#### [What you should do]
Only a number is expected in reply: the count of lines below where the word "izzat" occurs.

#### [Listed entries]
= Beginning of Section =

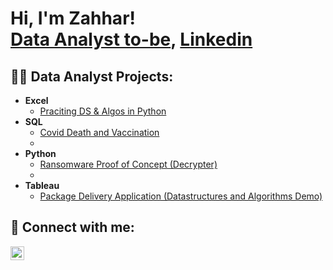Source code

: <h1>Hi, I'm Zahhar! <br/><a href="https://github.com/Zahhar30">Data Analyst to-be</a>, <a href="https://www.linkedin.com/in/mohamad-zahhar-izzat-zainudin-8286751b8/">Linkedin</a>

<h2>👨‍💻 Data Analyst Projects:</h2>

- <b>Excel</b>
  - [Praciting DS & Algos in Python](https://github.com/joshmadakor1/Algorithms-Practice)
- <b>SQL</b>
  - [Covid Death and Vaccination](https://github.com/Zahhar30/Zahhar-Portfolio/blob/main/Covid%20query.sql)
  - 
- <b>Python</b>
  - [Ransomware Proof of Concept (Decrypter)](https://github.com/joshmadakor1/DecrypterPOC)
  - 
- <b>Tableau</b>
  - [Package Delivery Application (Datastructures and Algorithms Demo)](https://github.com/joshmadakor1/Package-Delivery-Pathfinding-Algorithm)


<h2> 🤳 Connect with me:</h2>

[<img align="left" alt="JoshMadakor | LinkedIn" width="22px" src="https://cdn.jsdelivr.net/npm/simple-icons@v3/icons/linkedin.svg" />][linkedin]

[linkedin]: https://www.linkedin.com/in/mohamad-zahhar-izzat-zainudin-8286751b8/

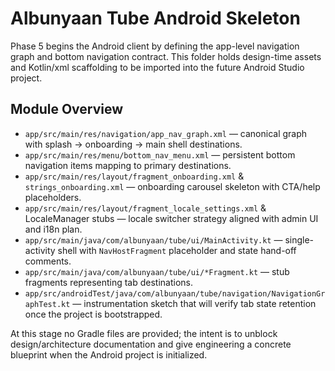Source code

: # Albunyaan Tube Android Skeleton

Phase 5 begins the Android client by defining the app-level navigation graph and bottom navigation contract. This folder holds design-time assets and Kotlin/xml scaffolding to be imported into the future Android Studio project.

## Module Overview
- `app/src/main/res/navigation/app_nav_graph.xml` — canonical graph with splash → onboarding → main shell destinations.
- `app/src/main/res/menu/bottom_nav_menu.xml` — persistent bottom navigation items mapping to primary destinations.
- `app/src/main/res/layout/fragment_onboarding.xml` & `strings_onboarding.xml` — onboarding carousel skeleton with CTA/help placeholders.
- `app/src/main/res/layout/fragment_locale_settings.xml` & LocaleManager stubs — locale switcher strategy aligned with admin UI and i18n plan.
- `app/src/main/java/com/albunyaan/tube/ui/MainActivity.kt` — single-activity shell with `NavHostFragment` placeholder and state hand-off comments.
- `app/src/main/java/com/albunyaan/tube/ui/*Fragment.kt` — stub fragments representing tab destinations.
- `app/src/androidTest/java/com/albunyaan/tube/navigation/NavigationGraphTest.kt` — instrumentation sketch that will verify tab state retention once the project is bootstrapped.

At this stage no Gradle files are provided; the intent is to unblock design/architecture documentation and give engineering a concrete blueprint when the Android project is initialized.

= End of Section =
= Beginning of Section =

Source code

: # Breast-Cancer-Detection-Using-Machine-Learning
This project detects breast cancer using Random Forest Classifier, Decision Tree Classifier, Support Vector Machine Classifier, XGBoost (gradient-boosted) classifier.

= End of Section =
= Beginning of Section =

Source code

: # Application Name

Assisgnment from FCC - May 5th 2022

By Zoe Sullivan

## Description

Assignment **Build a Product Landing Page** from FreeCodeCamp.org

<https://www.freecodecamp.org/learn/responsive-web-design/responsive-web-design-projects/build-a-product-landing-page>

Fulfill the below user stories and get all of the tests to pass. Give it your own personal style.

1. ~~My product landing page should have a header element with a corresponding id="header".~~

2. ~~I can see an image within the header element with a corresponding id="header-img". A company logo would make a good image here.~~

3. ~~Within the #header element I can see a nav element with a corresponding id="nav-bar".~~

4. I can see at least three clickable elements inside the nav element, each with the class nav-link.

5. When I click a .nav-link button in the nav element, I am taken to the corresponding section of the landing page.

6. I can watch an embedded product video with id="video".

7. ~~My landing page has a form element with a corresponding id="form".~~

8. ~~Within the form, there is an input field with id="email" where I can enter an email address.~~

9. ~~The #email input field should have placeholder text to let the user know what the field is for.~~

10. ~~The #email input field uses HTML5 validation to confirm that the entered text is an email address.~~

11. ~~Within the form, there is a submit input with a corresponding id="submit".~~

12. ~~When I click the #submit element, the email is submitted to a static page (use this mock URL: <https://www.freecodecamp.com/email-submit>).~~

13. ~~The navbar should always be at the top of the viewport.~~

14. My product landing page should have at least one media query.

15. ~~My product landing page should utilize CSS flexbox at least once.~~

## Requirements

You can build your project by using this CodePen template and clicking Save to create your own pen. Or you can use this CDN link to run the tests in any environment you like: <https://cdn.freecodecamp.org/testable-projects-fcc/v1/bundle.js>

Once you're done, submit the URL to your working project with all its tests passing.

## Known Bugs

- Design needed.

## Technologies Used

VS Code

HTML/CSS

= End of Section =

#### [Output]
2